Long regarded solely as catalysts of biochemical reactions, enzymes also play an active role in shaping a cell's physical behaviour. A research group led by Krishna Kanti Dey at the Indian Institute of Technology Gandhinagar has discovered that enzymes act like tiny machines, creating and distributing mechanical energy within the cell.
A cell is filled with a viscous fluid called cytoplasm. Dey's group recreated the crowded cell environment using Ficoll and glycerol (bit.ly/Enzyme-machine). They found that enzymes not only acted as catalysts of chemical reactions but also generated mechanical forces in the cytoplasmic environment, depending on how crowded the medium was. "This is a remarkable form of natural engineering, saying that the degree of crowding in cells determines how much energy is distributed," Dey says. "The control over the process would help develop a novel drug delivery mechanism."

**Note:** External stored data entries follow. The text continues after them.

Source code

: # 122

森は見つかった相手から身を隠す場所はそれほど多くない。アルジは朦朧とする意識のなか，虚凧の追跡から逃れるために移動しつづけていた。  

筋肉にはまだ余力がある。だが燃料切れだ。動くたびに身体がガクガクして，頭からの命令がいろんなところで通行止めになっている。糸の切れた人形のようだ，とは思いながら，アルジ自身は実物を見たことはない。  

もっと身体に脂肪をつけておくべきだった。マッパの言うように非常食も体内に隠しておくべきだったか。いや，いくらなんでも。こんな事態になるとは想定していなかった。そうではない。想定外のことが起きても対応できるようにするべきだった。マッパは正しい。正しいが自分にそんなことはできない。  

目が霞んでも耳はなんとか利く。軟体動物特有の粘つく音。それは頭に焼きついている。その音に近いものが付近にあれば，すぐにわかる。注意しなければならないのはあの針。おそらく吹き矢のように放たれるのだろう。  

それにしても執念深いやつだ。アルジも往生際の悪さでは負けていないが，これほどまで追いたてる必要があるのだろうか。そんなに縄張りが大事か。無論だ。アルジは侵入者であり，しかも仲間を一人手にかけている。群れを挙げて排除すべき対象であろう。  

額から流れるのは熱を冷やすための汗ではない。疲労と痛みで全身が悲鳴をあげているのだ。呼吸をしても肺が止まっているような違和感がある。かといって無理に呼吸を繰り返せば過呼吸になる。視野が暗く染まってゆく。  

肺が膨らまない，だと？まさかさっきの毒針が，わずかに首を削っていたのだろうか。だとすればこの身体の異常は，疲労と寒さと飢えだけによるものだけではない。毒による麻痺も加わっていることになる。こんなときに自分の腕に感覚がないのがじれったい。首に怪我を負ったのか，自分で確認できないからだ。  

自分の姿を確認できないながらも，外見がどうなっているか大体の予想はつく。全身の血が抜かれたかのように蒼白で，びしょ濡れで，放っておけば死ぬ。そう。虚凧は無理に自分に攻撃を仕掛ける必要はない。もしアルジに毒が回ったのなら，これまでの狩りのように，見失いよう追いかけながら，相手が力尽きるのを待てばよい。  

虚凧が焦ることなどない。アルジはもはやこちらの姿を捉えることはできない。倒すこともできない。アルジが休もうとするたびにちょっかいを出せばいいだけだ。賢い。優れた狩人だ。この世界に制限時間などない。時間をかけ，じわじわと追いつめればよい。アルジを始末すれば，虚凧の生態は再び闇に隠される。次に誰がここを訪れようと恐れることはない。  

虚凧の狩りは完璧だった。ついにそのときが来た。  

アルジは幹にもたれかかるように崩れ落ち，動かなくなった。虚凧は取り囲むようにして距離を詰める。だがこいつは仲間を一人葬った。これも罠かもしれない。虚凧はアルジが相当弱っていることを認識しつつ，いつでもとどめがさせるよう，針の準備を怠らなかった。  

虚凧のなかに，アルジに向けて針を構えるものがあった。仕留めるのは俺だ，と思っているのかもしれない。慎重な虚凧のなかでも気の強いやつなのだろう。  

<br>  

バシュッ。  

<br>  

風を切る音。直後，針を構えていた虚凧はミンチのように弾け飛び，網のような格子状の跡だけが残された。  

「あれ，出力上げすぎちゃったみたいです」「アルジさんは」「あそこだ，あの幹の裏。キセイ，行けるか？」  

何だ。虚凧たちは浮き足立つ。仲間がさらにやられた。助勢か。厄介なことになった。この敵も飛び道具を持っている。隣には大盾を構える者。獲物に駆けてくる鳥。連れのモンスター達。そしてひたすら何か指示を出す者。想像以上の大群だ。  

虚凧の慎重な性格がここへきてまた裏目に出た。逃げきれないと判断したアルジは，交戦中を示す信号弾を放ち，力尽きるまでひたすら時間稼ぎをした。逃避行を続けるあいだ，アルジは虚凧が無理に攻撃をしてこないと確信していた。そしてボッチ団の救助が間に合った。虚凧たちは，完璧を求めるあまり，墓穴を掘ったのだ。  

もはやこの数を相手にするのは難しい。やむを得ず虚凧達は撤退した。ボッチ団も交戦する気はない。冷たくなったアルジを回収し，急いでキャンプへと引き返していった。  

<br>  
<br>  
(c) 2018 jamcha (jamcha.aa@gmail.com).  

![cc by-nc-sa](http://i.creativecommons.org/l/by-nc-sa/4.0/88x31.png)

The study found a hidden relationship between the enzyme and the surrounding medium. Within a viscous medium, the mechanical energy generated by enzymes dissipates quickly. This should reduce the motion of distant tracer particles — small particles added by the researcher to understand the movement of the surrounding medium. However, their results showed that though reaction rates decreased, the tracer motion increased.
"This meant that there was some unusual coupling between the enzyme and the surrounding medium, and together they determined how much energy was transferred to the tracers," explains Rik Chakraborty, the first author of the study.
The group hypothesised that, instead of the usual hydrodynamic method, in which energy transfers through the movement of medium particles, it propagates like a sound wave. According to their calculations, the energy produced by the enzymes moves through the medium by causing the particles to oscillate in place, like a wave, rather than move from one point to another.
Although the idea is yet to be conclusively tested, the researchers believe that this mechanism of energy transfer and motion enhancement could open up a new avenue of understanding molecular movement in biological systems. Until now, it was known that nature relies on diffusion to transport nutrients and other molecules within the body or the cell. However, the IIT Gandhinagar study suggests that nature may also employ an alternative mode of transport. The team is now working with actual cells to further explore this.
"This study provides new insight into the ongoing debate about the connection between enzymatic activity and motility," says Ambarish Ghosh, a nano physicist at the Indian Institute of Science, Bengaluru. "By establishing this mechanistic link, the findings open the door to developing next-generation sensing and delivery technologies that harness active enzymes as biocompatible nanomotors — potentially revolutionising drug delivery and biosensing platforms for biomedical applications, he adds.